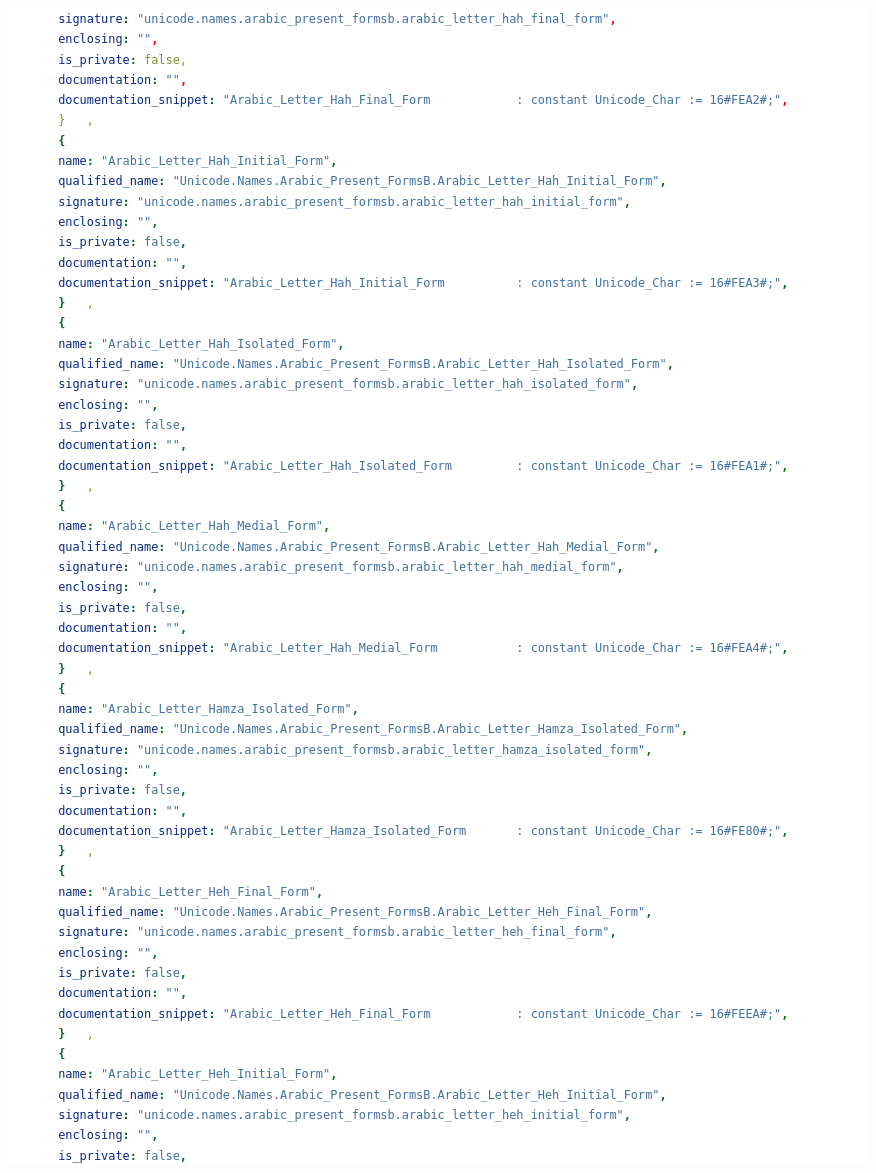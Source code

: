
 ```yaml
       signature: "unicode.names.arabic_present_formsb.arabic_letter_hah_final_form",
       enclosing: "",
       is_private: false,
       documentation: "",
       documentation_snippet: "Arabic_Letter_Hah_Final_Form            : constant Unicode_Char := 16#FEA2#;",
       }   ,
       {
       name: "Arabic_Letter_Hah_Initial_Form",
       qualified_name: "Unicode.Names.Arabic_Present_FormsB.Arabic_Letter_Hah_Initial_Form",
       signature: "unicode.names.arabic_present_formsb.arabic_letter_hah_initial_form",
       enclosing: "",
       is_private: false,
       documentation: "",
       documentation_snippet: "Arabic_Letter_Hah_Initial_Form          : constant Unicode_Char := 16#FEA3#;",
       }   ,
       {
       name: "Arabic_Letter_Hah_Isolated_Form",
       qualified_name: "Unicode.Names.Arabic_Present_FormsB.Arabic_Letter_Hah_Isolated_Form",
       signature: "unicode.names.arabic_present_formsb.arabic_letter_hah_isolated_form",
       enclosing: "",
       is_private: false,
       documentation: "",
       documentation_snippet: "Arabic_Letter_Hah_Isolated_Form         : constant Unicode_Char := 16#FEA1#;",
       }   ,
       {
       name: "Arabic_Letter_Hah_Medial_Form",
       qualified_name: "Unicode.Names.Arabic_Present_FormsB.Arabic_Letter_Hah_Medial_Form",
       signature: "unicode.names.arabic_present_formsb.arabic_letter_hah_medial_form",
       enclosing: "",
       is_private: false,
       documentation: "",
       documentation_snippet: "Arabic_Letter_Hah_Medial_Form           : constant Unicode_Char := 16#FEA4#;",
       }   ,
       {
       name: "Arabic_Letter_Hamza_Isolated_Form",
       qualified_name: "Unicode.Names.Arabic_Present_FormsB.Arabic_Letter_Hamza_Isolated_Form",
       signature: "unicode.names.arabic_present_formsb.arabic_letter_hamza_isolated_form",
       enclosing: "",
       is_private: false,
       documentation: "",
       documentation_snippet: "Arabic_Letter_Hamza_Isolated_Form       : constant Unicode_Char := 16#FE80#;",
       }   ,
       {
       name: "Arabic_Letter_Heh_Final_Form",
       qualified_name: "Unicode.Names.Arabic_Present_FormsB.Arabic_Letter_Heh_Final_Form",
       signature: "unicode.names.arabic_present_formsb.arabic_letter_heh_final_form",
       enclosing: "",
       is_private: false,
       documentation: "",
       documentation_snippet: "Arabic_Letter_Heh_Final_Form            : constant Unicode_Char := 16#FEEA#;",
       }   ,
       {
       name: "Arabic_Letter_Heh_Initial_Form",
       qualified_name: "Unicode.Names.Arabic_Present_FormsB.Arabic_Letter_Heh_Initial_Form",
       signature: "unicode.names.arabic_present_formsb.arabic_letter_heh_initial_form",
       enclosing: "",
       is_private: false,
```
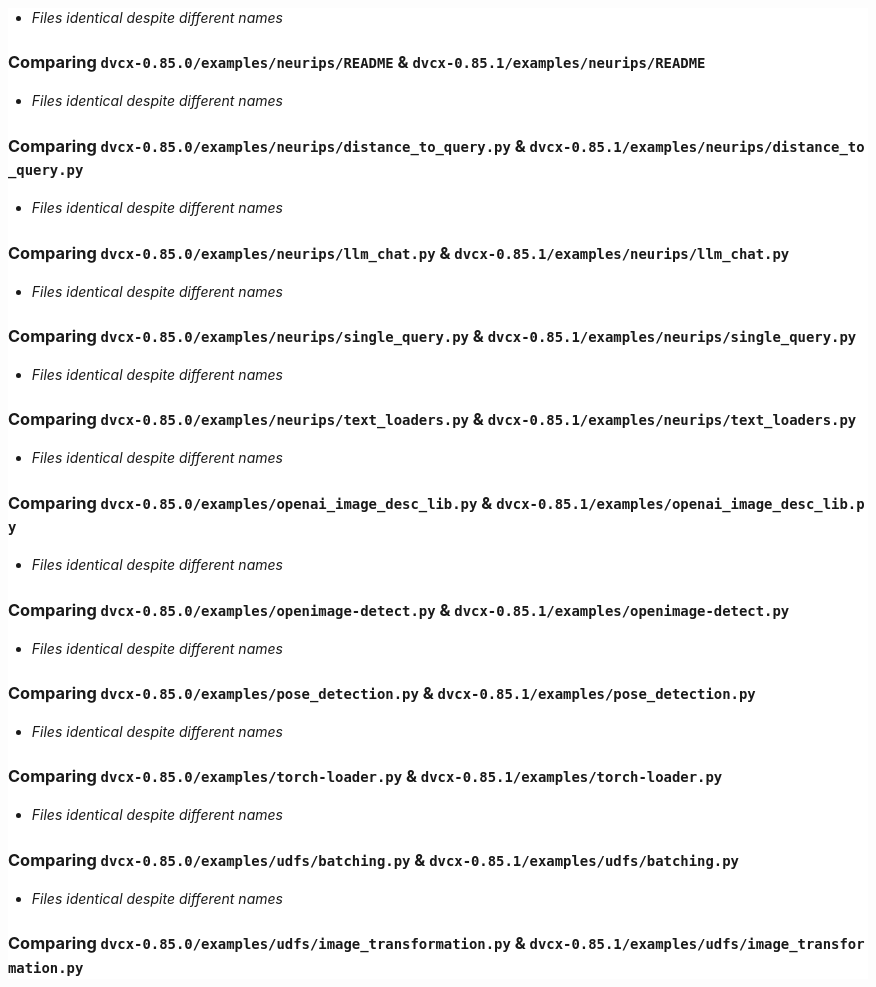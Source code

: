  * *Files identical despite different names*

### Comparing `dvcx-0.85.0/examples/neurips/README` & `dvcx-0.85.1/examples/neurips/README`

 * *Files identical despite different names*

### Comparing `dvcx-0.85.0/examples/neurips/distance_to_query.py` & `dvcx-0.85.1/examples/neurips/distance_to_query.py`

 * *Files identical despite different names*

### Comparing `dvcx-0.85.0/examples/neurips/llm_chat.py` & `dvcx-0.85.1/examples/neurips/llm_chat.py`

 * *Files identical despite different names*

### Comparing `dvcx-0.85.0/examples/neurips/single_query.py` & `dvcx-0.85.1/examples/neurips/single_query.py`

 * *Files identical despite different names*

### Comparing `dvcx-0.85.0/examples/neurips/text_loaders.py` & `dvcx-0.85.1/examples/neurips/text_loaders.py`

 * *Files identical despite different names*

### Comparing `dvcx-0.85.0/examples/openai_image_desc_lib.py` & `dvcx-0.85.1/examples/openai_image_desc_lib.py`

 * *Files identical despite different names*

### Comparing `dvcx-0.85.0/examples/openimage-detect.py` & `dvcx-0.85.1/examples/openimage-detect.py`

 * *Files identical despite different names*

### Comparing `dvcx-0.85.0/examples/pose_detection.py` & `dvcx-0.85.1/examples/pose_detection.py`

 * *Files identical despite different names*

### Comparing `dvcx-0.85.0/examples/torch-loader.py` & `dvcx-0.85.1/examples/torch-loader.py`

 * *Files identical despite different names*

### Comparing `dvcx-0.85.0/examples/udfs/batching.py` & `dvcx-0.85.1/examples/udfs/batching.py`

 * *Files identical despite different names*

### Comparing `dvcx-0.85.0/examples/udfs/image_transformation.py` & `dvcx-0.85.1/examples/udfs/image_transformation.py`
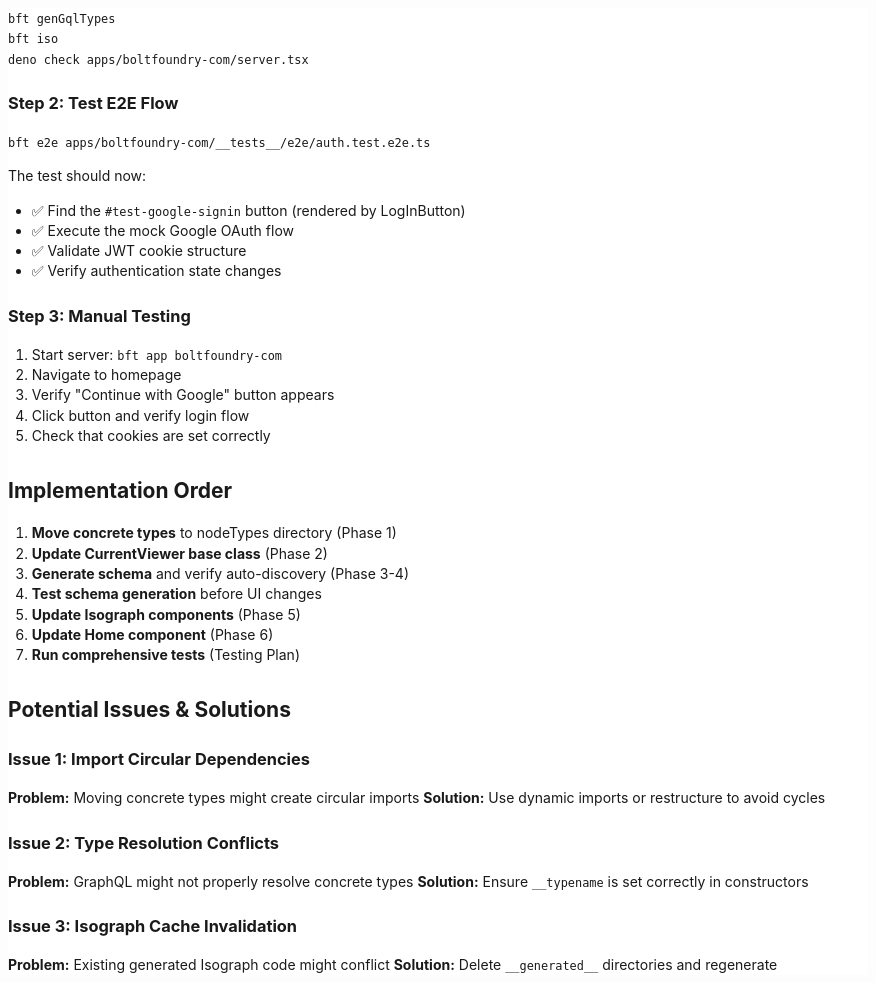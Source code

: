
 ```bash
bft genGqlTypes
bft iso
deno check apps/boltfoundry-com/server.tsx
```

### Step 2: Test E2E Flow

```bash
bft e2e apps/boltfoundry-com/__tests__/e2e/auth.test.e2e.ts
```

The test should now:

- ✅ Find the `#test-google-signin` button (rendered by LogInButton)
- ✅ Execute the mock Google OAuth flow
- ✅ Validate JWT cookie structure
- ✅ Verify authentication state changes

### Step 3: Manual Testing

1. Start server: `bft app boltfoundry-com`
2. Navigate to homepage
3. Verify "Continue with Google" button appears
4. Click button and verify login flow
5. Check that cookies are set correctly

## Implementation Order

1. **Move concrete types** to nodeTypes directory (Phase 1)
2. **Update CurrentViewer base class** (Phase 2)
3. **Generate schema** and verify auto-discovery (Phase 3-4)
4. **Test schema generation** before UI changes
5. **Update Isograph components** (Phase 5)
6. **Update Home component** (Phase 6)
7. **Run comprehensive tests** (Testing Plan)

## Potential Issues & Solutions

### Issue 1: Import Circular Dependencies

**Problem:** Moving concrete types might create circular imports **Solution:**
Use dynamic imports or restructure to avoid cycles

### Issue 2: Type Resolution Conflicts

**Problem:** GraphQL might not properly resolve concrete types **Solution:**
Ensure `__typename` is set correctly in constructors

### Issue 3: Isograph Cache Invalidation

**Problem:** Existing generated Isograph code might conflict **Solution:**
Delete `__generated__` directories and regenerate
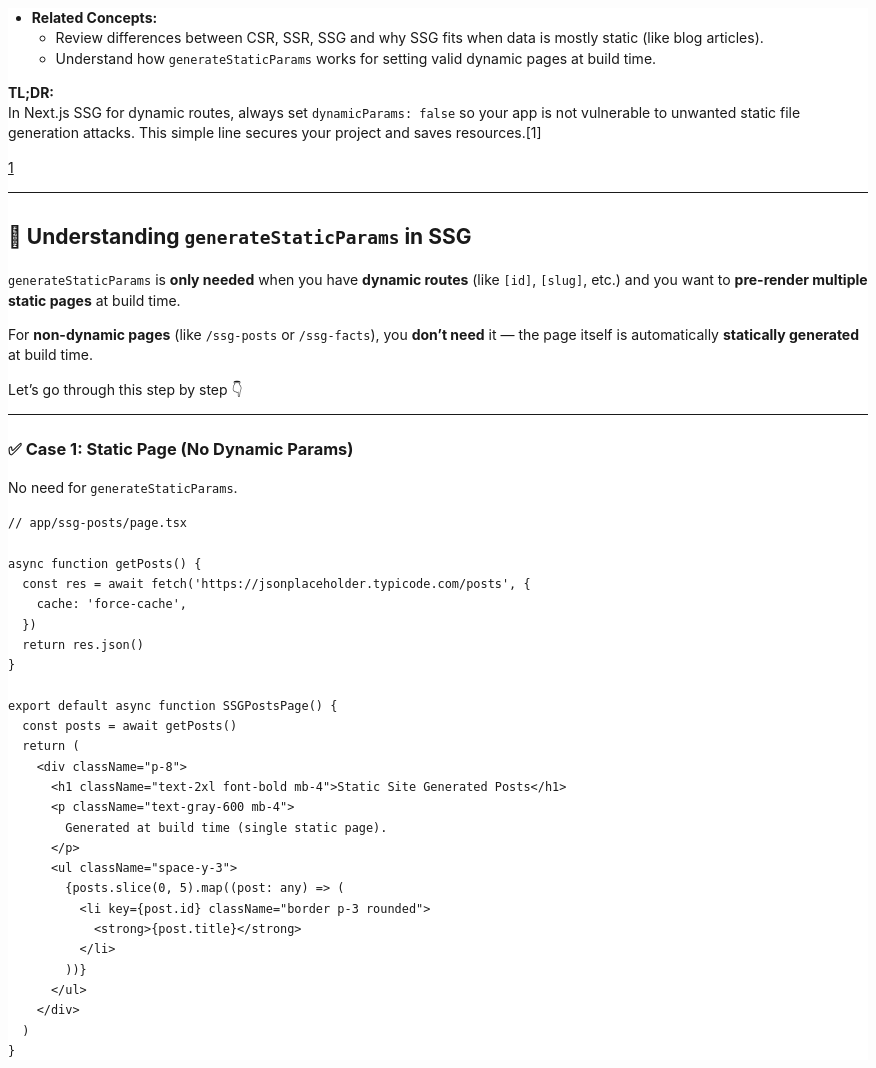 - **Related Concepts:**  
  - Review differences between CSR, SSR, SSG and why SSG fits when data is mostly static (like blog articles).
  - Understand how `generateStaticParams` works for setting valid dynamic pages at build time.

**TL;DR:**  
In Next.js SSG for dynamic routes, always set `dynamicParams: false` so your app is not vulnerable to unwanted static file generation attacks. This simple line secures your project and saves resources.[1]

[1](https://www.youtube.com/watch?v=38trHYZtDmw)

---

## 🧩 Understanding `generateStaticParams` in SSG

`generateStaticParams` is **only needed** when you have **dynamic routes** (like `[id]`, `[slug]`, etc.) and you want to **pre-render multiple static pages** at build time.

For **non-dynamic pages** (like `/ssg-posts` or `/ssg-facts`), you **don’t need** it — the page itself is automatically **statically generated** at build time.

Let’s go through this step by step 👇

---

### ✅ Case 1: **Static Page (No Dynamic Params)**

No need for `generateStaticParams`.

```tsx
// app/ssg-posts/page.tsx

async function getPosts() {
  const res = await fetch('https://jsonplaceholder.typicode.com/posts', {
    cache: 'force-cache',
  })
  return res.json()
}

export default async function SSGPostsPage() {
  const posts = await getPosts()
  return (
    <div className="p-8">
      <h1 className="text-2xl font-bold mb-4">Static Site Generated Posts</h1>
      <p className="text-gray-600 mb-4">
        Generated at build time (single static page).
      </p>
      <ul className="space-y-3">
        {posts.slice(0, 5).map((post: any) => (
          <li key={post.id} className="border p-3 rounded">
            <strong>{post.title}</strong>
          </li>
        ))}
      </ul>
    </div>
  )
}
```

* **ASSIGNMENT**
For this exercise, copy every line of the data that holds "https".

* **RESPONSE AREA**
[1](https://www.youtube.com/watch?v=38trHYZtDmw)
  const res = await fetch('https://jsonplaceholder.typicode.com/posts', {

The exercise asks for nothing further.